Em sua opinião, os planos de estabilização foram incapazes de tirar a volatilidade e a vulnerabilidade de dois preços essenciais para o crescimento: a taxa de juros e o câmbio. "A consequência foi o desestímulo ao investimento."
Ricupero observa que o cenário descrito no relatório da Unctad se aplica à perfeição ao Brasil, onde o desemprego bate o recorde de 13% e a participação de produtos industrializados no PIB diminuiu de 32,6%, nos anos 80, para 23,7% na década seguinte.
Dados do IBGE também mostram que o investimento caiu no segundo trimestre de 2003 a 17,88% do PIB, a menor taxa desde 1993. Sem investimento, é impossível que o país amplie sua industrialização e, em consequência, a participação desse setor em sua pauta de exportações.
Para o embaixador, é pouco provável que o Brasil retome investimentos com o nível atual dos juros -a Selic, taxa básica da economia, está em 20%.
O relatório descreve da seguinte forma o processo das duas últimas décadas no Brasil e na Argentina: "O desempenho dos investimentos tem sido pobre, a indústria tem perdido sua importância na geração de emprego e de valor agregado, ganhos de produtividade têm sido cíclicos, o aperfeiçoamento industrial é limitado e as exportações continuam a ser dominadas por produtos primários ou bens manufaturados de baixo valor agregado".
E acrescenta: "Todos os grandes países latino-americanos estão no grupo no qual há pouco dinamismo na industrialização, mudanças estruturais e crescimento de produtividade, enquanto a maioria dos países asiáticos está em diferentes estágios de industrialização bem-sucedida".
O documento da Unctad aponta três linhas de políticas para a América Latina que, segundo Ricupero, não estão em desacordo com as adotadas pelo governo de Luiz Inácio Lula da Silva.
A primeira é a redução do peso da dívida em relação ao PIB, que, no Brasil, está em 57,7%. A segunda é a elevação consistente dos saldos da balança comercial, o que diminui a dependência do país de recursos externos, já que aumenta a entrada de moeda forte.
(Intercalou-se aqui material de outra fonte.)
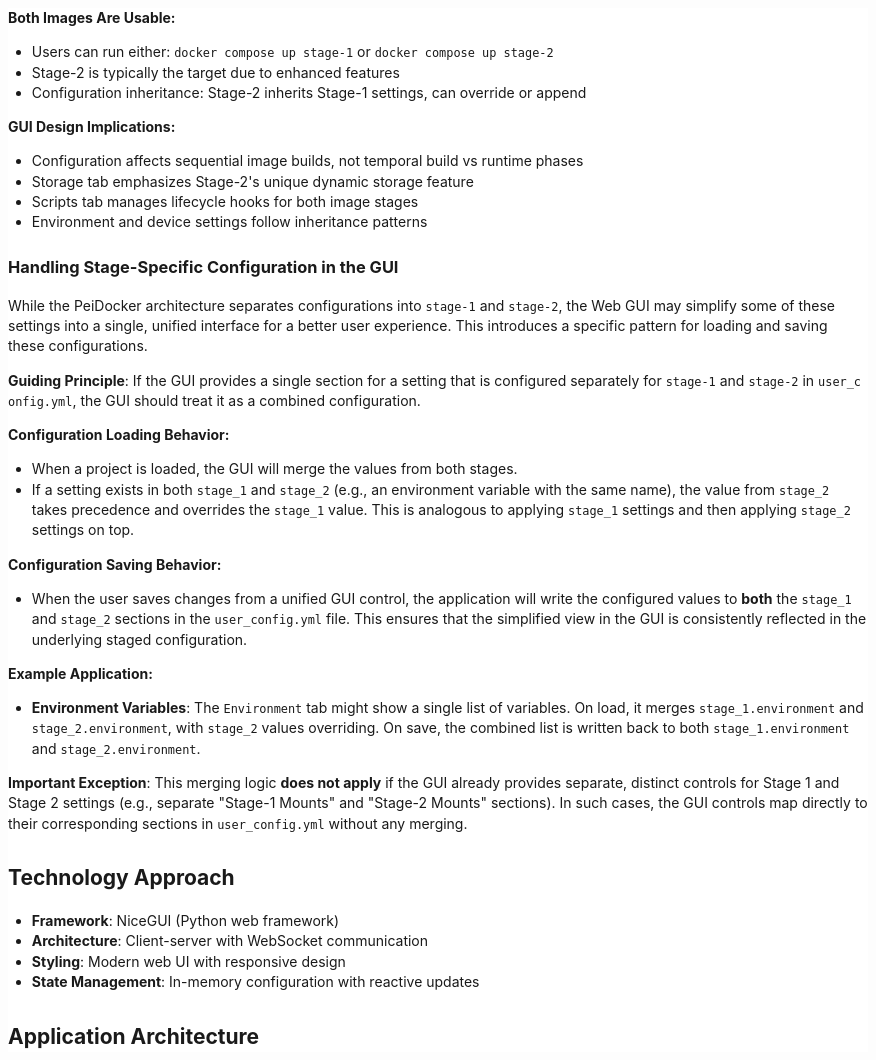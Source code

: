 **Both Images Are Usable:**
- Users can run either: `docker compose up stage-1` or `docker compose up stage-2`
- Stage-2 is typically the target due to enhanced features
- Configuration inheritance: Stage-2 inherits Stage-1 settings, can override or append

**GUI Design Implications:**
- Configuration affects sequential image builds, not temporal build vs runtime phases
- Storage tab emphasizes Stage-2's unique dynamic storage feature
- Scripts tab manages lifecycle hooks for both image stages
- Environment and device settings follow inheritance patterns

### Handling Stage-Specific Configuration in the GUI

While the PeiDocker architecture separates configurations into `stage-1` and `stage-2`, the Web GUI may simplify some of these settings into a single, unified interface for a better user experience. This introduces a specific pattern for loading and saving these configurations.

**Guiding Principle**: If the GUI provides a single section for a setting that is configured separately for `stage-1` and `stage-2` in `user_config.yml`, the GUI should treat it as a combined configuration.

**Configuration Loading Behavior:**
- When a project is loaded, the GUI will merge the values from both stages.
- If a setting exists in both `stage_1` and `stage_2` (e.g., an environment variable with the same name), the value from `stage_2` takes precedence and overrides the `stage_1` value. This is analogous to applying `stage_1` settings and then applying `stage_2` settings on top.

**Configuration Saving Behavior:**
- When the user saves changes from a unified GUI control, the application will write the configured values to **both** the `stage_1` and `stage_2` sections in the `user_config.yml` file. This ensures that the simplified view in the GUI is consistently reflected in the underlying staged configuration.

**Example Application:**
- **Environment Variables**: The `Environment` tab might show a single list of variables. On load, it merges `stage_1.environment` and `stage_2.environment`, with `stage_2` values overriding. On save, the combined list is written back to both `stage_1.environment` and `stage_2.environment`.

**Important Exception**: This merging logic **does not apply** if the GUI already provides separate, distinct controls for Stage 1 and Stage 2 settings (e.g., separate "Stage-1 Mounts" and "Stage-2 Mounts" sections). In such cases, the GUI controls map directly to their corresponding sections in `user_config.yml` without any merging.

## Technology Approach

- **Framework**: NiceGUI (Python web framework)
- **Architecture**: Client-server with WebSocket communication
- **Styling**: Modern web UI with responsive design
- **State Management**: In-memory configuration with reactive updates

## Application Architecture
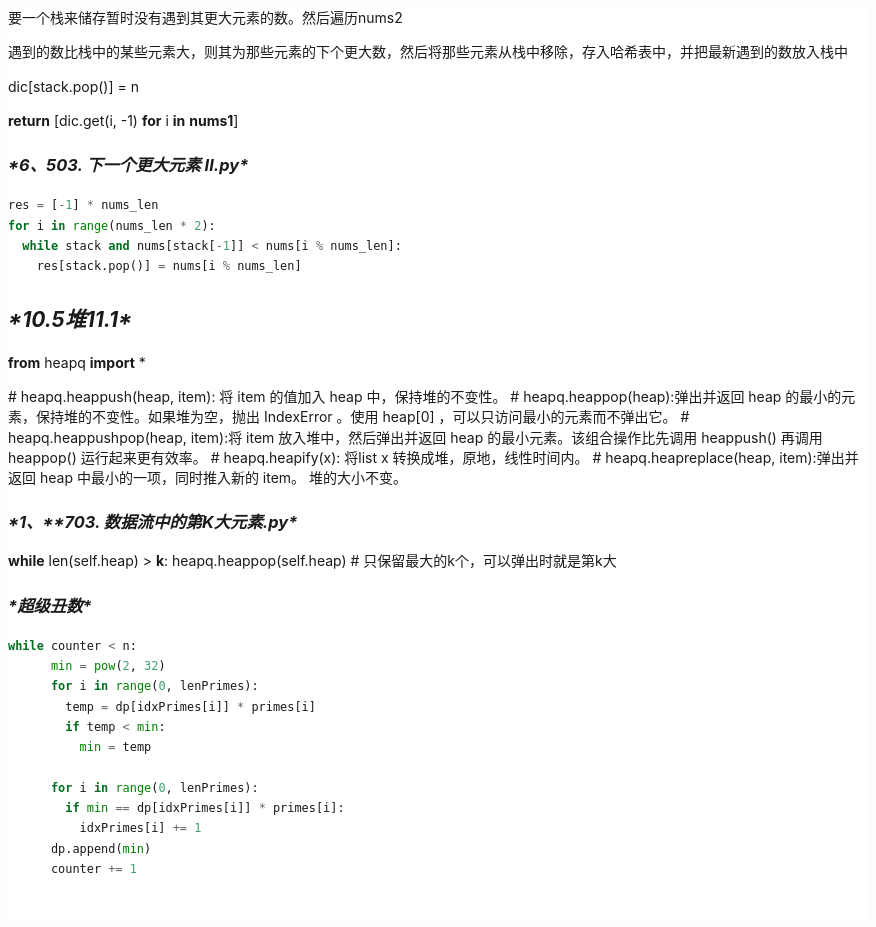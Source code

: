 要一个栈来储存暂时没有遇到其更大元素的数。然后遍历nums2

 

遇到的数比栈中的某些元素大，则其为那些元素的下个更大数，然后将那些元素从栈中移除，存入哈希表中，并把最新遇到的数放入栈中

dic[stack.pop()] = n

**return** [dic.get(i, -1) **for** i **in** **nums1**] 

### ***\*6、503. 下一个更大元素 II.py\****

```python
res = [-1] * nums_len
for i in range(nums_len * 2):
  while stack and nums[stack[-1]] < nums[i % nums_len]:
    res[stack.pop()] = nums[i % nums_len]
```





 

## ***\*10.5堆11.1\****

**from** heapq **import** *

 

\# heapq.heappush(heap, item): 将 item 的值加入 heap 中，保持堆的不变性。
\# heapq.heappop(heap):弹出并返回 heap 的最小的元素，保持堆的不变性。如果堆为空，抛出 IndexError 。使用 heap[0] ，可以只访问最小的元素而不弹出它。
\# heapq.heappushpop(heap, item):将 item 放入堆中，然后弹出并返回 heap 的最小元素。该组合操作比先调用  heappush() 再调用 heappop() 运行起来更有效率。
\# heapq.heapify(x): 将list x 转换成堆，原地，线性时间内。
\# heapq.heapreplace(heap, item):弹出并返回 heap 中最小的一项，同时推入新的 item。 堆的大小不变。

 

### ***\*1、\*******\*703. 数据流中的第K大元素.py\****

**while** len(self.heap) > **k**:
  heapq.heappop(self.heap)  # 只保留最大的k个，可以弹出时就是第k大

### ***\*超级丑数\****

```python
while counter < n:
​      min = pow(2, 32)
​      for i in range(0, lenPrimes):
​        temp = dp[idxPrimes[i]] * primes[i]
​        if temp < min:
​          min = temp

​      for i in range(0, lenPrimes):
​        if min == dp[idxPrimes[i]] * primes[i]:
​          idxPrimes[i] += 1
​      dp.append(min)
​      counter += 1

 
```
Neste ano, o Brasil deve ter um saldo recorde de US$ 22 bilhões, mas o resultado se deve à forte retração da economia interna, que encolhe as importações.
Nesse ponto, Ricupero sugere que o governo não permita a apreciação do real acima do patamar atual, de R$ 2,90.
A última recomendação é o aumento do valor agregado das exportações, com redução da dependência de bens primários ou de baixo conteúdo industrial.


Texto Anterior: Trabalho: Receber da Volks sem trabalhar é melhor que PDV, diz matemático
Próximo Texto: Investimento para a América Latina deve cair
Índice


UOL
Copyright Empresa Folha da Manhã S/A. Todos os direitos reservados. É proibida a reprodução do conteúdo desta página em qualquer meio de comunicação, eletrônico ou impresso, sem autorização escrita da Folhapress.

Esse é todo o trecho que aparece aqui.